### DATA FOR ANALYSIS
★ ★ ★ ★ ★ ★ ★

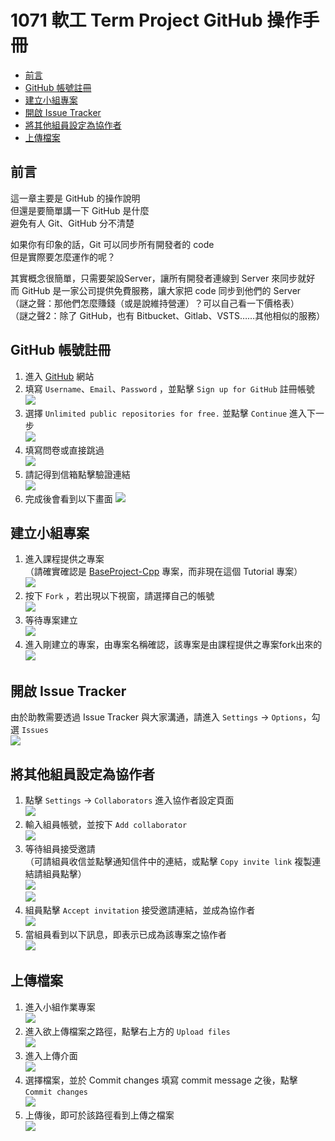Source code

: # 1071 軟工 Term Project GitHub 操作手冊
- [前言](#前言)
- [GitHub 帳號註冊](#github-帳號註冊)
- [建立小組專案](#建立小組專案)
- [開啟 Issue Tracker](#開啟-issue-tracker)
- [將其他組員設定為協作者](#將其他組員設定為協作者)
- [上傳檔案](#上傳檔案)


## 前言
這一章主要是 GitHub 的操作說明  
但還是要簡單講一下 GitHub 是什麼  
避免有人 Git、GitHub 分不清楚

如果你有印象的話，Git 可以同步所有開發者的 code  
但是實際要怎麼運作的呢？

其實概念很簡單，只需要架設Server，讓所有開發者連線到 Server 來同步就好  
而 GitHub 是一家公司提供免費服務，讓大家把 code 同步到他們的 Server  
（謎之聲：那他們怎麼賺錢（或是說維持營運）？可以自己看一下價格表）  
（謎之聲2：除了 GitHub，也有 Bitbucket、Gitlab、VSTS……其他相似的服務）

## GitHub 帳號註冊
1. 進入 [GitHub](https://github.com/) 網站
2. 填寫 `Username`、`Email`、`Password` ，並點擊 `Sign up for GitHub` 註冊帳號  
![](./img/GitHub/register_01.png)
3. 選擇 `Unlimited public repositories for free.` 並點擊 `Continue` 進入下一步  
![](./img/GitHub/register_02.png)
4. 填寫問卷或直接跳過  
![](./img/GitHub/register_03.png)
5. 請記得到信箱點擊驗證連結  
![](./img/GitHub/register_04.png)
6. 完成後會看到以下畫面
![](./img/GitHub/register_05.png)

## 建立小組專案
1. 進入課程提供之專案  
（請確實確認是 [BaseProject-Cpp](https://github.com/1071-FCU-SE/BaseProject-Cpp) 專案，而非現在這個 Tutorial 專案）  
![](./img/GitHub/create_team_01.png)
2. 按下 `Fork` ，若出現以下視窗，請選擇自己的帳號  
![](./img/GitHub/create_team_02.png)
3. 等待專案建立  
![](./img/GitHub/create_team_03.png)
3. 進入剛建立的專案，由專案名稱確認，該專案是由課程提供之專案fork出來的  
![](./img/GitHub/create_team_04.png)

## 開啟 Issue Tracker
由於助教需要透過 Issue Tracker 與大家溝通，請進入 `Settings` → `Options`，勾選 `Issues`  
![](./img/GitHub/issue_01.png)

## 將其他組員設定為協作者
1. 點擊 `Settings` → `Collaborators` 進入協作者設定頁面  
![](./img/GitHub/collaborator_01.png)
2. 輸入組員帳號，並按下 `Add collaborator`  
![](./img/GitHub/collaborator_02.png)
3. 等待組員接受邀請  
（可請組員收信並點擊通知信件中的連結，或點擊 `Copy invite link` 複製連結請組員點擊）  
![](./img/GitHub/collaborator_03.png)  
![](./img/GitHub/collaborator_04.png)
4. 組員點擊 `Accept invitation` 接受邀請連結，並成為協作者  
![](./img/GitHub/collaborator_05.png)
5. 當組員看到以下訊息，即表示已成為該專案之協作者  
![](./img/GitHub/collaborator_06.png)

## 上傳檔案
1. 進入小組作業專案  
![](./img/GitHub/upload_01.png)
2. 進入欲上傳檔案之路徑，點擊右上方的 `Upload files`  
![](./img/GitHub/upload_02.png)
3. 進入上傳介面  
![](./img/GitHub/upload_03.png)
4. 選擇檔案，並於 Commit changes 填寫 commit message 之後，點擊 `Commit changes`  
![](./img/GitHub/upload_04.png)
5. 上傳後，即可於該路徑看到上傳之檔案  
![](./img/GitHub/upload_05.png)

★ ★ ★ ★ ★ ★ ★

Check each line of the records above for "帳號註冊", and copy those that have it.

### TASK RESPONSE
- [GitHub 帳號註冊](#github-帳號註冊)
## GitHub 帳號註冊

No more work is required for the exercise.